Which lines of the entries below hold the word "classification"? Report each of them.

(Extracted records)
┄┄┄┄┄┄

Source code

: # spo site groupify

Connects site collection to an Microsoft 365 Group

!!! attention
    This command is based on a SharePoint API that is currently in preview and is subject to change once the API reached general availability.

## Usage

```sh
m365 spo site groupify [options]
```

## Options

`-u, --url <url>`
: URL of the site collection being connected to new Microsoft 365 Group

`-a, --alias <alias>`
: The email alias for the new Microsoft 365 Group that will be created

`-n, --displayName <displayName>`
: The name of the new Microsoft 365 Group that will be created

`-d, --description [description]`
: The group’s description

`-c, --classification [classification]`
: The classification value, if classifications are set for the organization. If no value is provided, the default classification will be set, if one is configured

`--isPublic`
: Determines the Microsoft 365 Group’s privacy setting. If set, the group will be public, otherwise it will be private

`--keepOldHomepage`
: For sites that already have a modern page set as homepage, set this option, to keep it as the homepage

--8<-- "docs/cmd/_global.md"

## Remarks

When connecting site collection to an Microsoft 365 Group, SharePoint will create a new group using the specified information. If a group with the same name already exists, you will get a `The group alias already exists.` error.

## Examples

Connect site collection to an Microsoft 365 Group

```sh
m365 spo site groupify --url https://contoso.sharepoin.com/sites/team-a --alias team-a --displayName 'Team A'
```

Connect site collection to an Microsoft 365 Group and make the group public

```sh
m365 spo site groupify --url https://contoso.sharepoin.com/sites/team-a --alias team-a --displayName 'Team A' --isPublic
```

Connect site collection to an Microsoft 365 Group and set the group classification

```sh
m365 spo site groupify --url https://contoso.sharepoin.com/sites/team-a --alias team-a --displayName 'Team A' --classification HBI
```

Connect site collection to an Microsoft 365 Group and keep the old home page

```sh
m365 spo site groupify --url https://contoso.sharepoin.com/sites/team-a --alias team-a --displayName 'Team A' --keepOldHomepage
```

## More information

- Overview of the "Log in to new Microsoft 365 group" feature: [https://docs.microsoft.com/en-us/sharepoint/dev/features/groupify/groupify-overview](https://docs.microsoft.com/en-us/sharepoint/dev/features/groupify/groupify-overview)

┄┄┄┄┄┄

### Answer for this exercise
`-c, --classification [classification]`
: The classification value, if classifications are set for the organization. If no value is provided, the default classification will be set, if one is configured
Connect site collection to an Microsoft 365 Group and set the group classification
m365 spo site groupify --url https://contoso.sharepoin.com/sites/team-a --alias team-a --displayName 'Team A' --classification HBI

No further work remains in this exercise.